Poems and Poetry

Return to Washington Heights | A Poem by Richard Kalfus

Is it self-indulgence to think
our personal life-stories
Have relevance for others?
Are we perhaps only healing ourselves?
when we reach into the reservoir
of a past life-altering experience?
Can we serve this-up to others who
Must and should empathize with us?

So it is when I reach into my Holocaust past.,
marked forever by these events.

Nowhere is this more evident
than in Washington Heights,
Manhattan’s upper west side neighborhood
where the largest number of German Jewish Holocaust
survivors in America lived and tried to rebuild their lives.
But never forgetting the loved ones left behind as
a painful testament to the guilt that hovers over them
by their very act of survival

I have returned to Washington heights
to the Washington Height’s streets of 22 years ago.
I marvel again at the beauty of Fort Tryon Park
which majestically overlooks the splendid Hudson River.
I hear German accented English, even Yiddish and again,
as in my childhood, am struck by the humor of many New York Jews,
mixing Americanisms with German regionalism.
(The Manheim German is so very different from that of the Berliner)
I see 80 year-old Mrs. Dingfelder from a small Black Forest farm
village,
sitting, in in a lawn chair, in front of her 6th floor apartment
building, quite lost.
(memories of the trauma of the past or simply old age?)
I hear ghetto blasters in front of her, as if they were not attached
to the new
Spanish speaking resident passers-bye.
There goes Mr. Marks entering the kosher bakery.
I need not go inside to know what he is ordering:
the family’s braided Chale for the Sabbath.
I continue to be touched by Mr. Simon walking to Saturday services,
without money and with his apartment keys hanging from his belt.
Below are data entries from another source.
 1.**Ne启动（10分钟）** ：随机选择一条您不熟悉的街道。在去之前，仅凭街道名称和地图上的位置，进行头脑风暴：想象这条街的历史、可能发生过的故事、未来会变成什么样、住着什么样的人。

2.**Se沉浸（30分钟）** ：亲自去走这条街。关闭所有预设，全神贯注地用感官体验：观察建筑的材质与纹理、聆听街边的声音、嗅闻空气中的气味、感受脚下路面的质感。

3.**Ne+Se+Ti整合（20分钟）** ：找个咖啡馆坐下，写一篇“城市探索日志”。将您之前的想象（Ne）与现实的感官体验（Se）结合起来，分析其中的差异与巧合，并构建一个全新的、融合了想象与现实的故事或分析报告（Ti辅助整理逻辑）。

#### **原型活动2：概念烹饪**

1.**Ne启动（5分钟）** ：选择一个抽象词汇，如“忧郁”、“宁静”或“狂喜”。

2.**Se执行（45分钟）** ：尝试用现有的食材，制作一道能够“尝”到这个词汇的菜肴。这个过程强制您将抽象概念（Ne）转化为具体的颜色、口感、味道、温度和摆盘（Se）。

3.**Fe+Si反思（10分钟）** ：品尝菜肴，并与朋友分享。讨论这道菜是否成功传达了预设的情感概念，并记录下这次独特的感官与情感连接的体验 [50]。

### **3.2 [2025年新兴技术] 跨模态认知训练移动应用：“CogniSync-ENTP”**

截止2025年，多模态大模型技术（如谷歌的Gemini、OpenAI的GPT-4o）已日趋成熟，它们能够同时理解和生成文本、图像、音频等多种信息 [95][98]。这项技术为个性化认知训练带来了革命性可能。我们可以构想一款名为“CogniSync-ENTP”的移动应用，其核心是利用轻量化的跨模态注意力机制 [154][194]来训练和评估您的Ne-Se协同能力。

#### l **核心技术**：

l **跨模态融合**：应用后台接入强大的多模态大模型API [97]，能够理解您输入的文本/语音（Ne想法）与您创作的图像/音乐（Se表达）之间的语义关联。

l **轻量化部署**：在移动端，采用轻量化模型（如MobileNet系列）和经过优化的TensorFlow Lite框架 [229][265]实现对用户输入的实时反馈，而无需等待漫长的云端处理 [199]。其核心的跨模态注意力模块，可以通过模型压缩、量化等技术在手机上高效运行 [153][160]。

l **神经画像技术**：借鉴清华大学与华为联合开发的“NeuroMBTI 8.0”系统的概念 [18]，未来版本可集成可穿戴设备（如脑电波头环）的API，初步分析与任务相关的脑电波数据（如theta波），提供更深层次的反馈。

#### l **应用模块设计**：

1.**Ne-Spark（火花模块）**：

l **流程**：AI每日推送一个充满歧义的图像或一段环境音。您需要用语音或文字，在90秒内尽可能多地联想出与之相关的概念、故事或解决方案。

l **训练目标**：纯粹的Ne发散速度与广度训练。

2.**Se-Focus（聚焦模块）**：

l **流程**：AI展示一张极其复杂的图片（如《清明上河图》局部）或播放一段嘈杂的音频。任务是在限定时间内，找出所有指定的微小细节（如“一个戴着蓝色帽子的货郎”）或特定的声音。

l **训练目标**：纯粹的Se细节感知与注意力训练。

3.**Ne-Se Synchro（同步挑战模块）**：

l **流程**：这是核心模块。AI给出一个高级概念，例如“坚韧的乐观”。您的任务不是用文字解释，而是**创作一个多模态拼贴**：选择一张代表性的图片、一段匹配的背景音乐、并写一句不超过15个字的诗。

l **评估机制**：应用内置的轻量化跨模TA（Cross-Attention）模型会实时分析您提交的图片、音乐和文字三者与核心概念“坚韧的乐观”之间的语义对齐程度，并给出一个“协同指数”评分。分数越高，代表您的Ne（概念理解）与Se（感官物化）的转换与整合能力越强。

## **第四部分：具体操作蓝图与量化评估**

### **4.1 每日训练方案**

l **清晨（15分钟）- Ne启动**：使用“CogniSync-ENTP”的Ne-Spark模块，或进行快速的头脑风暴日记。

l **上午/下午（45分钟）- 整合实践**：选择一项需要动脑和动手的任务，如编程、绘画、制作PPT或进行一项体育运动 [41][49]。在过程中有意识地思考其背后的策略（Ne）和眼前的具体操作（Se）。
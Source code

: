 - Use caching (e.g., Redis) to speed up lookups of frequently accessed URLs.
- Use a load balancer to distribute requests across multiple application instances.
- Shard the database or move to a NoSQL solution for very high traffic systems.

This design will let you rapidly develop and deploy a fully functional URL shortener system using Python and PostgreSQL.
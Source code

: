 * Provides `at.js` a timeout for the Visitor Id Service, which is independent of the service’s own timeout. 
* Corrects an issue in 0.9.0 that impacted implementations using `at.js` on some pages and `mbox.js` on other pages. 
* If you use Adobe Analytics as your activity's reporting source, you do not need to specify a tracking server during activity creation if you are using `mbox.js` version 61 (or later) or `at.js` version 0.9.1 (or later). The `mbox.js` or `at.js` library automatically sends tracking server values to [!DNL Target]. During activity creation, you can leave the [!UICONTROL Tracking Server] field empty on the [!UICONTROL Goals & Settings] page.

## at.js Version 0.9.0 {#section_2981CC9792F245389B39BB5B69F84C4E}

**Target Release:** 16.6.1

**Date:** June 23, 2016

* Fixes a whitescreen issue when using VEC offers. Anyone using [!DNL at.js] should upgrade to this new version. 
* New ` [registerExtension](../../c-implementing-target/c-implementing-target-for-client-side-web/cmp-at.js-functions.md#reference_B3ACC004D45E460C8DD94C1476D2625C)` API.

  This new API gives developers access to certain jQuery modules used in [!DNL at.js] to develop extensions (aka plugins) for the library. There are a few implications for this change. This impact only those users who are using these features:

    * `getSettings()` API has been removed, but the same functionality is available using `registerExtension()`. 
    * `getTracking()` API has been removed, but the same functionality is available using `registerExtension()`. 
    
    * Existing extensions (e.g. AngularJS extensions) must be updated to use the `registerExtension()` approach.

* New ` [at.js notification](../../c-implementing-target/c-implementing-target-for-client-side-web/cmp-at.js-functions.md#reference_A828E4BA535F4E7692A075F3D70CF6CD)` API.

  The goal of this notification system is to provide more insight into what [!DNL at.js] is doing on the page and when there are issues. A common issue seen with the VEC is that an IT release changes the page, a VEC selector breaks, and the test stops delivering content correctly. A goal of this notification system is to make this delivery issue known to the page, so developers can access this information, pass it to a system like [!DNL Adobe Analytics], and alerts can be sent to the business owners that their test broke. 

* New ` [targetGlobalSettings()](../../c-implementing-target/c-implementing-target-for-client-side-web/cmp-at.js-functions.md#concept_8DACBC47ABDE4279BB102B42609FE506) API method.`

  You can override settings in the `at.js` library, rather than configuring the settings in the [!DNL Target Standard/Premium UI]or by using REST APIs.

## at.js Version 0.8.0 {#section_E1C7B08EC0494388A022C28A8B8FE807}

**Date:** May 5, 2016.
On Friday services, I stand with others who chant the Kaddish,
mourning for the dead.
I– for the grandparents who died in Gurs, a French Nazi
Concentration Camp.

I– for the Communist uncle shot in the streets of Karlsruhe by Nazi thugs.
I for the Polish uncle, sister-in-law and their two young children
who died in a cattle car on the road to Auschwitz.

I finally enter the memory of our old apartment with a view of the
majestic George Washington Bridge–
a symbol of the freedom America accorded my parents and me as their
son
who could live, without the threat of starvation, isolation and gas
chambers.

I am home… and yet a home never quite released from memories of
those Jewish immigrants, torn from their comfortable Jewish/German
lives
faced with the challenge of rebuilding lives in New York’s
Washington heights
and raising a son with only them as a connection to family lost.